Ivy Preparatory Academy is being forced to shutter its boys school, with state officials citing poor financial management and weak academic performance, school officials said Monday.
The State Charter School Commission voted in March not to renew the academy’s charter. The group said Ivy Prep’s Young Men’s Leadership Academy “did not provide students a better educational opportunity than that which is provided by DeKalb County, the school’s comparison district.”
The academy, which opened in August 2011, will close June 30. It has about 226 boys enrolled from kindergarten through eighth grade, a school spokeswoman said Monday. The students will have to find schools to attend in the districts they came from including DeKalb, Gwinnett and Atlanta.
Ivy Prep’s three remaining schools — including Ivy Preparatory Academy in Gwinnett County and Ivy Preparatory Academy in Kirkwood — did not meet an Oct. 1 deadline to turn in annual audits to the State Charter School Commission. Alisha Thomas Morgan, executive director for the Ivy Preparatory Academies, said she was working with outside vendors to get those audits completed. Morgan said the financial issues predated her coming to Ivy Prep about a year ago.

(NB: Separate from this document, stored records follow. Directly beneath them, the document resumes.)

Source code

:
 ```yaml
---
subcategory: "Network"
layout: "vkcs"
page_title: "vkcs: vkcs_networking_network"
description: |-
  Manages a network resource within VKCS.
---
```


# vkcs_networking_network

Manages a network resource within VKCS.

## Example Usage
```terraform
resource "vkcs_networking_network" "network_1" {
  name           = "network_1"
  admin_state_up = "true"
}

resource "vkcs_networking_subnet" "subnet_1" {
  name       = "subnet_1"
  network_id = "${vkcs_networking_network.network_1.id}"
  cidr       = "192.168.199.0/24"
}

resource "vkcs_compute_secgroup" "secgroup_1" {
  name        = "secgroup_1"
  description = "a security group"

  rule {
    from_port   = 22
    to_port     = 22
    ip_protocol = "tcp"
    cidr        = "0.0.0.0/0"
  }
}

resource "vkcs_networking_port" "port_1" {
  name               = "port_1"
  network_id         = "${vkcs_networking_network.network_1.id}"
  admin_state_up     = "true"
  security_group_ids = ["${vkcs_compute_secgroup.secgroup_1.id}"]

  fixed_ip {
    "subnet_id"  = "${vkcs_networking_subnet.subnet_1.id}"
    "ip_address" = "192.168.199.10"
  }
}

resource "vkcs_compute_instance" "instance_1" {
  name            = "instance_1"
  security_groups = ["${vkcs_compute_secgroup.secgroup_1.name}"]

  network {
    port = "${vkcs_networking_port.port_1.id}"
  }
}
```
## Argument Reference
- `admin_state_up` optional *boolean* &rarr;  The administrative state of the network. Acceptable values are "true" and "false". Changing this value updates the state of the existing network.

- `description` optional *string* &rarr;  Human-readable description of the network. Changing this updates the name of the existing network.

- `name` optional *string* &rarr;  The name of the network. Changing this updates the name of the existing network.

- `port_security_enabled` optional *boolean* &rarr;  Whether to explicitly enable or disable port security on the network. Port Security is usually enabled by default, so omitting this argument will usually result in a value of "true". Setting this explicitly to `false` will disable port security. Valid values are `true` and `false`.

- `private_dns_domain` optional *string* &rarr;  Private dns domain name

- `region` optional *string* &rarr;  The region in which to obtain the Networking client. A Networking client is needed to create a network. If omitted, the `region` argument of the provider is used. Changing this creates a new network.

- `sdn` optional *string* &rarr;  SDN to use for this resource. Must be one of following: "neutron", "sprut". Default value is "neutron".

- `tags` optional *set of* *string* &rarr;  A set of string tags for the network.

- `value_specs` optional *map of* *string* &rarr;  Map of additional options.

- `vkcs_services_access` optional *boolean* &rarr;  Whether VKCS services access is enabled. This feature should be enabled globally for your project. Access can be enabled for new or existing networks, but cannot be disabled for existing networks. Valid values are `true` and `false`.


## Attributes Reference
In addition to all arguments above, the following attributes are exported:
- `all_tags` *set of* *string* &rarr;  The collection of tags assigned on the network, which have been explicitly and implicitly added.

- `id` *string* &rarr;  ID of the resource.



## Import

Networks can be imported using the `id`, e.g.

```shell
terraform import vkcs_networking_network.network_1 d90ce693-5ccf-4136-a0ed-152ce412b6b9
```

Paul Williams, the State Charter School Commission vice chairman, said while he respected the work Morgan was doing at the school, the institutions needed to demonstrate compliance and financial viability.
“I knew coming into this role that (the Young Men’s Leadership Academy) was struggling academically,” Morgan said in a statement released by Ivy Prep. “We immediately put a number of supports in place, including a new principal and intense training for teachers. We’ve received positive feedback about our efforts, including from our authorizer, but with YMLA, we just ran out of time.”
It’s the second of the academy’s schools to close this year. Administrators pulled the plug on the high school in October, with students being sent back to schools in Gwinnett and DeKalb counties and Atlanta, saying at the time they could not do the job they hoped to do in educating the high-school students.
DeKalb County received 48 of those students, meeting with parents to offer a glimpse into how their students would transition into the district. The number of students coming to DeKalb from the closing of the boys academy was unavailable Monday.
Open enrollment for accelerated programs ended Feb. 19, but DeKalb is accepting applications for its choice schools as well as nine district-authorized start-up charter schools.